__How to complete this task__. Skip all pictures. Write out the data below from its first line through the line that contains "- **API Endpoint**: A".

__Record set__.
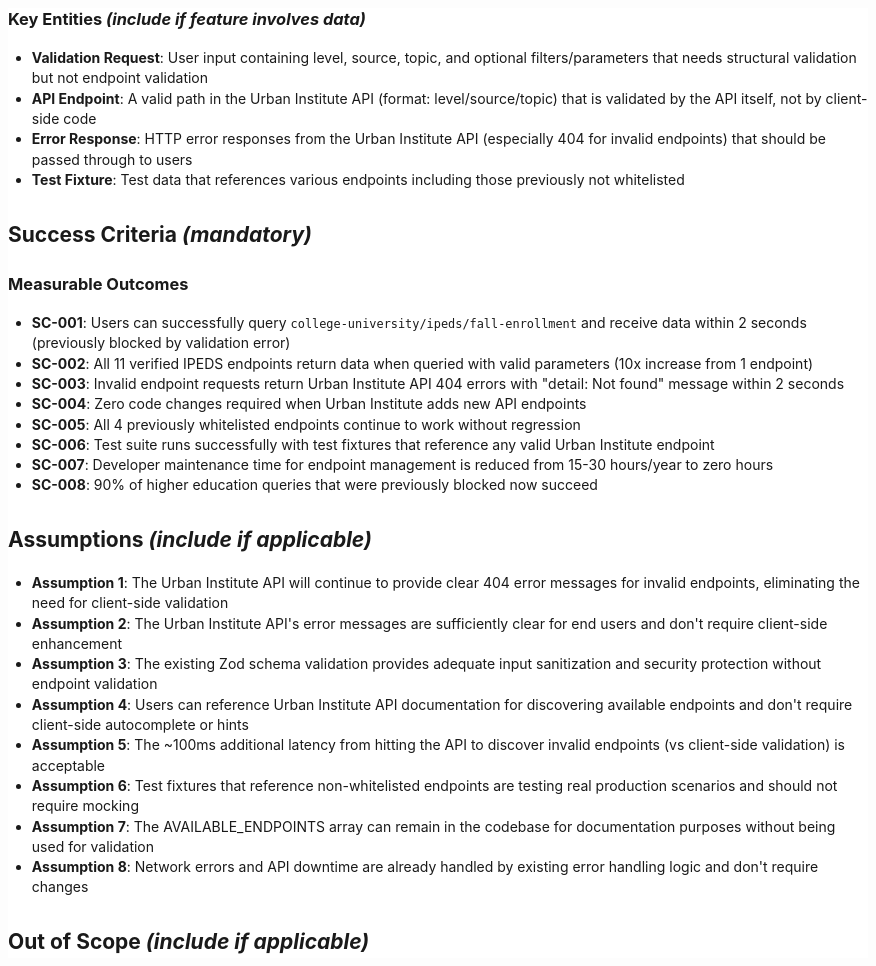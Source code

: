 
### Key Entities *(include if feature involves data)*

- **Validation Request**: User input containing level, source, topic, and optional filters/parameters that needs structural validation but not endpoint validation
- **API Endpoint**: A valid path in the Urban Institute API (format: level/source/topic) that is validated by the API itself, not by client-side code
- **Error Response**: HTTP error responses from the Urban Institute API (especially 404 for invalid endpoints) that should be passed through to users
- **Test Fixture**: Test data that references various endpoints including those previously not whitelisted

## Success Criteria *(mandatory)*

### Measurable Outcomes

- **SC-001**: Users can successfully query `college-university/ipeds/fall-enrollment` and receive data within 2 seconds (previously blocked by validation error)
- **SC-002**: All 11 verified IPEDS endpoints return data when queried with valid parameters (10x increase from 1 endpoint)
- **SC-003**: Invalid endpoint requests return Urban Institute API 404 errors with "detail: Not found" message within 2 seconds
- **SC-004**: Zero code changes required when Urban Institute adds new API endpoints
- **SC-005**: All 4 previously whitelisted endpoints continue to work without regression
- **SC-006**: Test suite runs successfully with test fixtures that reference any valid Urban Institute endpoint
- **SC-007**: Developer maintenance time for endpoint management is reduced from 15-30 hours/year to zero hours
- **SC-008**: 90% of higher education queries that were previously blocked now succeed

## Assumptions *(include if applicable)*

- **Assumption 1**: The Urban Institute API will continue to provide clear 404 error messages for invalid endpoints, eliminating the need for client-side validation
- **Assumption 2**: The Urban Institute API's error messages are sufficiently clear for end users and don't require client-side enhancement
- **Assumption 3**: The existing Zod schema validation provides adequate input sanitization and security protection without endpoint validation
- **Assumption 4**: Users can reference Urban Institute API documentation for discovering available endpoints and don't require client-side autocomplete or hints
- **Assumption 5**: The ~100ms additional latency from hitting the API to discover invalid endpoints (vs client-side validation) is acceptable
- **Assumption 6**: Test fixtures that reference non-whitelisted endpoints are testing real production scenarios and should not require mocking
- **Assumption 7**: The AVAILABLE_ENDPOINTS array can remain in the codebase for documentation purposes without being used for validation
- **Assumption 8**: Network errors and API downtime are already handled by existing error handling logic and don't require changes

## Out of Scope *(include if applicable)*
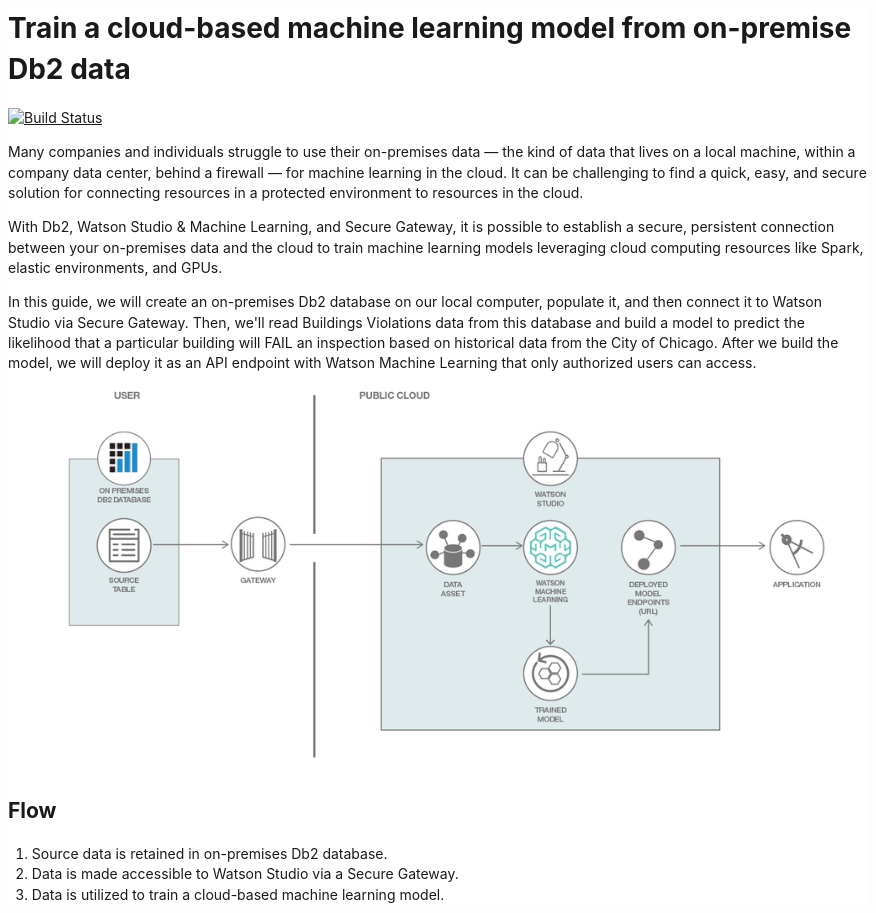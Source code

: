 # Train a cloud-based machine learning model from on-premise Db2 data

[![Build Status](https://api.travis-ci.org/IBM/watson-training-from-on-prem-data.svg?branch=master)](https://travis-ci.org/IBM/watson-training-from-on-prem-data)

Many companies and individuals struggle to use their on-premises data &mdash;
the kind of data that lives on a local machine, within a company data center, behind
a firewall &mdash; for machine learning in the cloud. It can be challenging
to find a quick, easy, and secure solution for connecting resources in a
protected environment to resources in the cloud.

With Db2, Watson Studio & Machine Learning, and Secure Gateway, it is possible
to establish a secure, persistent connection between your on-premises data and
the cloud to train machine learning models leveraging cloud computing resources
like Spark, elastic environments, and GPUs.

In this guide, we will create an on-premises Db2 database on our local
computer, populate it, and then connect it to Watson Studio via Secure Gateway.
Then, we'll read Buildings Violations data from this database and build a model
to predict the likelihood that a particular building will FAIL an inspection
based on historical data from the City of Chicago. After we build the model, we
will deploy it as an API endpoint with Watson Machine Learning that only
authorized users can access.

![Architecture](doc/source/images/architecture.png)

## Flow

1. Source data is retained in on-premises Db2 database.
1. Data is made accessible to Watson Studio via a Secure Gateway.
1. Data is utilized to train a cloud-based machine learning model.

__Problem solution__.
Source code

: 
### Key Entities *(include if feature involves data)*

- **Validation Request**: User input containing level, source, topic, and optional filters/parameters that needs structural validation but not endpoint validation
- **API Endpoint**: A valid path in the Urban Institute API (format: level/source/topic) that is validated by the API itself, not by client-side code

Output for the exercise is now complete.